• **REQUIREMENT**:
Beginning at the line that contains "[^3] https://i", reproduce the entries below exactly, ending with the line that contains "This is my first Web applications projects.". Omit each picture.

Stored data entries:
----

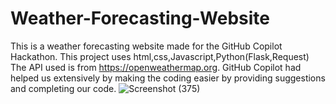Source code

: # Weather-Forecasting-Website
This is a weather forecasting website made for the GitHub Copilot Hackathon.
This project uses html,css,Javascript,Python(Flask,Request)
The API used is from https://openweathermap.org.
GitHub Copilot had helped us extensively by making the coding easier by providing suggestions and completing our code.
![Screenshot (375)](https://github.com/innovativehackers02/Weather-Forecasting-Website/assets/135436920/0c4d6622-4768-415a-8c5c-5f79b28fcc31)
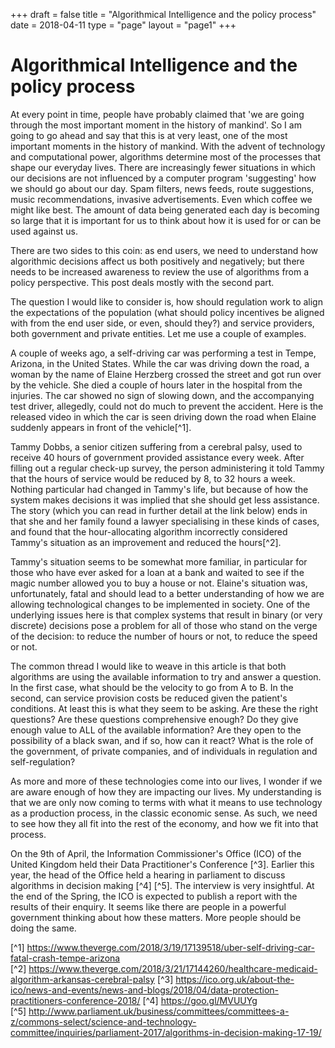 +++
draft = false
title = "Algorithmical Intelligence and the policy process"
date = 2018-04-11
type = "page"
layout = "page1"
+++


Algorithmical Intelligence and the policy process
================================================

At every point in time, people have probably claimed that 'we are going through the most important moment in the history of mankind'. So I am going to go ahead and say that this is at very least, one of the most important moments in the history of mankind. With the advent of technology and computational power, algorithms determine most of the processes that shape our everyday lives. There are increasingly fewer situations in which our decisions are not influenced by a computer program 'suggesting' how we should go about our day. Spam filters, news feeds, route suggestions, music recommendations, invasive advertisements. Even which coffee we might like best. The amount of data being generated each day is becoming so large that it is important for us to think about how it is used for or can be used against us.

There are two sides to this coin: as end users, we need to understand how algorithmic decisions affect us both positively and negatively; but there needs to be increased awareness to review the use of algorithms from a policy perspective. This post deals mostly with the second part.

The question I would like to consider is, how should regulation work to align the expectations of the population (what should policy incentives be aligned with from the end user side, or even, should they?) and service providers, both government and private entities. Let me use a couple of examples.

A couple of weeks ago, a self-driving car was performing a test in Tempe, Arizona, in the United States. While the car was driving down the road, a woman by the name of Elaine Herzberg crossed the street and got run over by the vehicle. She died a couple of hours later in the hospital from the injuries. The car showed no sign of slowing down, and the accompanying test driver, allegedly, could not do much to prevent the accident. Here is the released video in which the car is seen driving down the road when Elaine suddenly appears in front of the vehicle[^1].

Tammy Dobbs, a senior citizen suffering from a cerebral palsy, used to receive 40 hours of government provided assistance every week. After filling out a regular check-up survey, the person administering it told Tammy that the hours of service would be reduced by 8, to 32 hours a week. Nothing particular had changed in Tammy's life, but because of how the system makes decisions it was implied that she should get less assistance. The story (which you can read in further detail at the link below) ends in that she and her family found a lawyer specialising in these kinds of cases, and found that the hour-allocating algorithm incorrectly considered Tammy's situation as an improvement and reduced the hours[^2].

Tammy's situation seems to be somewhat more familiar, in particular for those who have ever asked for a loan at a bank and waited to see if the magic number allowed you to buy a house or not. Elaine's situation was, unfortunately, fatal and should lead to a better understanding of how we are allowing technological changes to be implemented in society. One of the underlying issues here is that complex systems that result in binary (or very discrete) decisions pose a problem for all of those who stand on the verge of the decision: to reduce the number of hours or not, to reduce the speed or not.

The common thread I would like to weave in this article is that both algorithms are using the available information to try and answer a question. In the first case, what should be the velocity to go from A to B. In the second, can service provision costs be reduced given the patient's conditions. At least this is what they seem to be asking. Are these the right questions? Are these questions comprehensive enough? Do they give enough value to ALL of the available information? Are they open to the possibility of a black swan, and if so, how can it react? What is the role of the government, of private companies, and of individuals in regulation and self-regulation?

As more and more of these technologies come into our lives, I wonder if we are aware enough of how they are impacting our lives. My understanding is that we are only now coming to terms with what it means to use technology as a production process, in the classic economic sense. As such, we need to see how they all fit into the rest of the economy, and how we fit into that process.

On the 9th of April, the Information Commissioner's Office (ICO) of the United Kingdom held their Data Practitioner's Conference [^3]. Earlier this year, the head of the Office held a hearing in parliament to discuss algorithms in decision making [^4] [^5]. The interview is very insightful. At the end of the Spring, the ICO is expected to publish a report with the results of their enquiry. It seems like there are people in a powerful government thinking about how these matters. More people should be doing the same.

[^1] https://www.theverge.com/2018/3/19/17139518/uber-self-driving-car-fatal-crash-tempe-arizona
[^2] https://www.theverge.com/2018/3/21/17144260/healthcare-medicaid-algorithm-arkansas-cerebral-palsy
[^3] https://ico.org.uk/about-the-ico/news-and-events/news-and-blogs/2018/04/data-protection-practitioners-conference-2018/
[^4] https://goo.gl/MVUUYg
[^5] http://www.parliament.uk/business/committees/committees-a-z/commons-select/science-and-technology-committee/inquiries/parliament-2017/algorithms-in-decision-making-17-19/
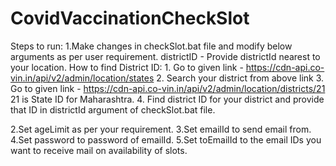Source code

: # CovidVaccinationCheckSlot

Steps to run:
1.Make changes in checkSlot.bat file and modify below arguments as per user requirement.
  districtID - Provide districtId nearest to your location.
  How to find District ID:
    1. Go to given link - https://cdn-api.co-vin.in/api/v2/admin/location/states
    2. Search your district from above link
    3. Go to given link - https://cdn-api.co-vin.in/api/v2/admin/location/districts/21 21 is State ID for Maharashtra.
    4. Find district ID for your district and provide that ID in districtId argument of checkSlot.bat file.

2.Set ageLimit as per your requirement.
3.Set emailId to send email from.
4.Set password to password of emailId.
5.Set toEmailId to the email IDs you want to receive mail on availability of slots.
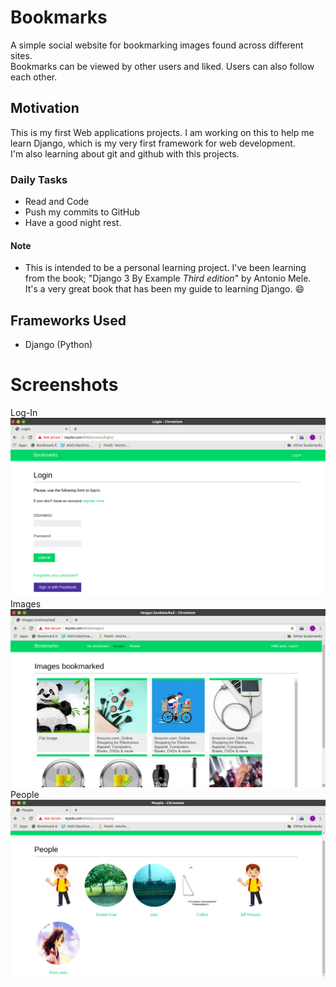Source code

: # Bookmarks
A simple social website for bookmarking images found across different sites.<br>
Bookmarks can be viewed by other users and liked.
Users can also follow each other.

## Motivation
This is my first Web applications projects.
I am working on this to help me learn Django, which is my very first framework for web development.<br>
I'm also learning about git and github with this projects.<br>

### Daily Tasks
 -  Read and Code
 -  Push my commits to GitHub
 -  Have a good night rest.

#### Note
- This is intended to be a personal learning project.
I've been learning from the book; "Django 3 By Example <em>Third edition</em>" by Antonio Mele.
It's a very great book that has been my guide to learning Django. :smile:

## Frameworks Used
- Django (Python)

# Screenshots
Log-In
![Alt text](bookmarks/screenshots/login.png)
Images
![Alt text](bookmarks/screenshots/images.png)
People
![Alt text](bookmarks/screenshots/people.png)

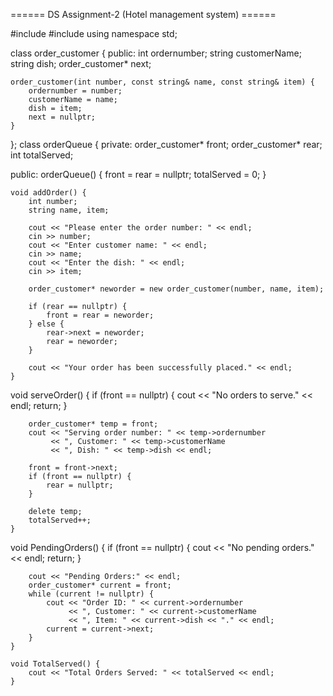 ====== DS Assignment-2 (Hotel management system) ======

#include <iostream>
#include <string>
using namespace std;

class order_customer {
public:
    int ordernumber;
    string customerName;
    string dish;
    order_customer* next;

    order_customer(int number, const string& name, const string& item) {
        ordernumber = number;
        customerName = name;
        dish = item;
        next = nullptr;
    }
};
class orderQueue {
private:
    order_customer* front;
    order_customer* rear;
    int totalServed;

public:
    orderQueue() {
        front = rear = nullptr;
        totalServed = 0;
    }

    void addOrder() {
        int number;
        string name, item;

        cout << "Please enter the order number: " << endl;
        cin >> number;
        cout << "Enter customer name: " << endl;
        cin >> name;
        cout << "Enter the dish: " << endl;
        cin >> item;

        order_customer* neworder = new order_customer(number, name, item);

        if (rear == nullptr) {
            front = rear = neworder;
        } else {
            rear->next = neworder;
            rear = neworder;
        }

        cout << "Your order has been successfully placed." << endl;
    }

void serveOrder() {
        if (front == nullptr) {
            cout << "No orders to serve." << endl;
            return;
        }

        order_customer* temp = front;
        cout << "Serving order number: " << temp->ordernumber
             << ", Customer: " << temp->customerName
             << ", Dish: " << temp->dish << endl;

        front = front->next;
        if (front == nullptr) {
            rear = nullptr;
        }

        delete temp;
        totalServed++;
    }

void PendingOrders() {
        if (front == nullptr) {
            cout << "No pending orders." << endl;
            return;
        }

        cout << "Pending Orders:" << endl;
        order_customer* current = front;
        while (current != nullptr) {
            cout << "Order ID: " << current->ordernumber
                 << ", Customer: " << current->customerName
                 << ", Item: " << current->dish << "." << endl;
            current = current->next;
        }
    }

    void TotalServed() {
        cout << "Total Orders Served: " << totalServed << endl;
    }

----

• **TASK RESULT**:
[^3] https://ico.org.uk/about-the-ico/news-and-events/news-and-blogs/2018/04/data-protection-practitioners-conference-2018/
[^4] https://goo.gl/MVUUYg
[^5] http://www.parliament.uk/business/committees/committees-a-z/commons-select/science-and-technology-committee/inquiries/parliament-2017/algorithms-in-decision-making-17-19/
Source code

: # CovidVaccinationCheckSlot

Steps to run:
1.Make changes in checkSlot.bat file and modify below arguments as per user requirement.
  districtID - Provide districtId nearest to your location.
  How to find District ID:
    1. Go to given link - https://cdn-api.co-vin.in/api/v2/admin/location/states
    2. Search your district from above link
    3. Go to given link - https://cdn-api.co-vin.in/api/v2/admin/location/districts/21 21 is State ID for Maharashtra.
    4. Find district ID for your district and provide that ID in districtId argument of checkSlot.bat file.

2.Set ageLimit as per your requirement.
3.Set emailId to send email from.
4.Set password to password of emailId.
5.Set toEmailId to the email IDs you want to receive mail on availability of slots.
Source code

: # Bookmarks
A simple social website for bookmarking images found across different sites.<br>
Bookmarks can be viewed by other users and liked.
Users can also follow each other.

## Motivation
This is my first Web applications projects.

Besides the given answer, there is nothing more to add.